# [Given entries]
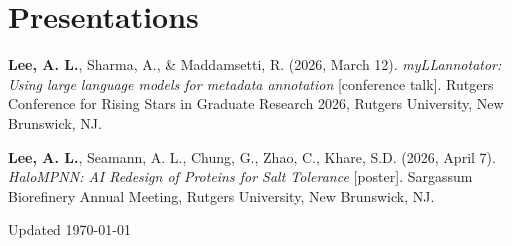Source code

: \documentclass[11pt,letterpaper]{report} %
\begin{document}
    \section*{Presentations}

    \begin{tablist}
        \item[2026] \tab{}\textbf{Lee, A. L.}, Sharma, A., \& Maddamsetti, R. (2026, March 12). \textit{myLLannotator: Using large language models for metadata annotation} [conference talk]. Rutgers Conference for Rising Stars in Graduate Research 2026, Rutgers University, New Brunswick, NJ.
        \item[2026] \tab{}\textbf{Lee, A. L.}, Seamann, A. L., Chung, G., Zhao, C., Khare, S.D. (2026, April 7). \textit{HaloMPNN: AI Redesign of Proteins for Salt Tolerance} [poster]. Sargassum Biorefinery Annual Meeting, Rutgers University, New Brunswick, NJ.

    \end{tablist}


    \begin{center}
        \vfill
        Updated \monthyeardate\today
    \end{center}
\end{document}
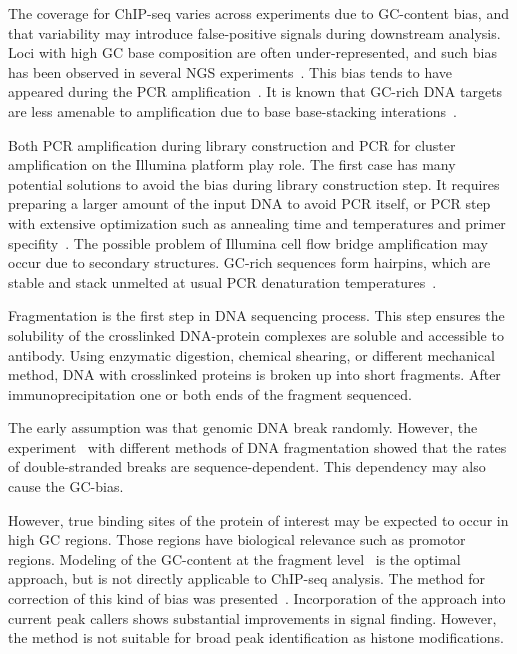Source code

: 
The coverage for ChIP-seq varies across experiments due to GC-content bias, and that variability may introduce false-positive signals during downstream analysis.
Loci with high GC base composition are often under-represented, and such bias has been observed in several NGS experiments~\cite{benjamini2012summarizing,dohm2008substantial,teng2017accounting}.
This bias tends to have appeared during the PCR amplification~\cite{ross2013characterizing}.
It is known that GC-rich DNA targets are less amenable to amplification due to base base-stacking interations~\cite{yakovchuk2006base}.

Both PCR amplification during library construction and PCR for cluster amplification on the Illumina platform play role. 
The first case has many potential solutions to avoid the bias during library construction step.
It requires preparing a larger amount of the input DNA to avoid PCR itself, or PCR step with extensive optimization such as annealing time and temperatures and primer specifity~\cite{aird2011analyzing}.
The possible problem of Illumina cell flow bridge amplification may occur due to secondary structures.
GC-rich sequences form hairpins, which are stable and stack unmelted at usual PCR denaturation temperatures~\cite{stein2010nucleosome}.

Fragmentation is the first step in DNA sequencing process.
This step ensures the solubility of the crosslinked DNA-protein complexes are soluble and accessible to antibody.
Using enzymatic digestion, chemical shearing, or different mechanical method, DNA with crosslinked proteins is broken up into short fragments.
After immunoprecipitation one or both ends of the fragment sequenced.


The early assumption was that genomic DNA break randomly.
However, the experiment~\cite{poptsova2014non} with different methods of DNA fragmentation showed that the rates of double-stranded breaks are sequence-dependent.
This dependency may also cause the GC-bias. 

However, true binding sites of the protein of interest may be expected to occur in high GC regions.
Those regions have biological relevance such as promotor regions.
Modeling of the GC-content at the fragment level~\cite{benjamini2012summarizing} is the optimal approach, but is not directly applicable to ChIP-seq analysis.
The method for correction of this kind of bias was presented~\cite{teng2017accounting}.
Incorporation of the approach into current peak callers shows substantial improvements in signal finding.
However, the method is not suitable for broad peak identification as histone modifications.






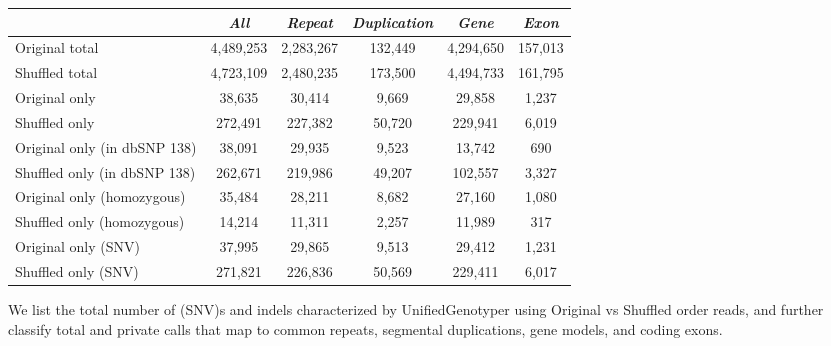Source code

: \begin{table}[htb]
\begin{center}
\begin{tabular}{|l|c||c|c|c|c|}
\hline
\cline{2-6}
{\bf} & {\it All} & {\it Repeat} & {\it Duplication} & {\it Gene} & {\it Exon} \\
\hline
Original total & 4,489,253 & 2,283,267 & 132,449 & 4,294,650 & 157,013 \\
\hline
Shuffled total & 4,723,109 & 2,480,235 & 173,500 & 4,494,733 & 161,795 \\
\hline
Original only & 38,635 & 30,414 & 9,669 & 29,858 & 1,237 \\
\hline
Shuffled only & 272,491 & 227,382 & 50,720 & 229,941 & 6,019 \\
\hline
Original only (in dbSNP 138) & 38,091 & 29,935 & 9,523 & 13,742 & 690 \\
\hline
Shuffled only (in dbSNP 138) & 262,671 & 219,986 & 49,207 & 102,557 & 3,327 \\
\hline
Original only (homozygous) & 35,484 & 28,211 & 8,682 & 27,160 & 1,080 \\
\hline
Shuffled only (homozygous) & 14,214 & 11,311 & 2,257 & 11,989 & 317 \\
\hline
Original only (SNV) & 37,995 & 29,865 & 9,513 & 29,412 & 1,231 \\
\hline
Shuffled only (SNV) & 271,821 & 226,836 & 50,569 & 229,411 & 6,017 \\ 
\hline
\end{tabular}
\end{center}
{\footnotesize We list the total number of (SNV)s and indels characterized by UnifiedGenotyper using Original vs Shuffled order reads, 
and further classify total and private calls that map to common repeats, segmental duplications, gene models, and coding exons.}
\label{supptab:orig-vs-shuf-ug}
\end{table}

# [What you are asked to do]
When a line in the listing above holds "temperatures", include it in the tally; report only the tally.

# [Answer section]
2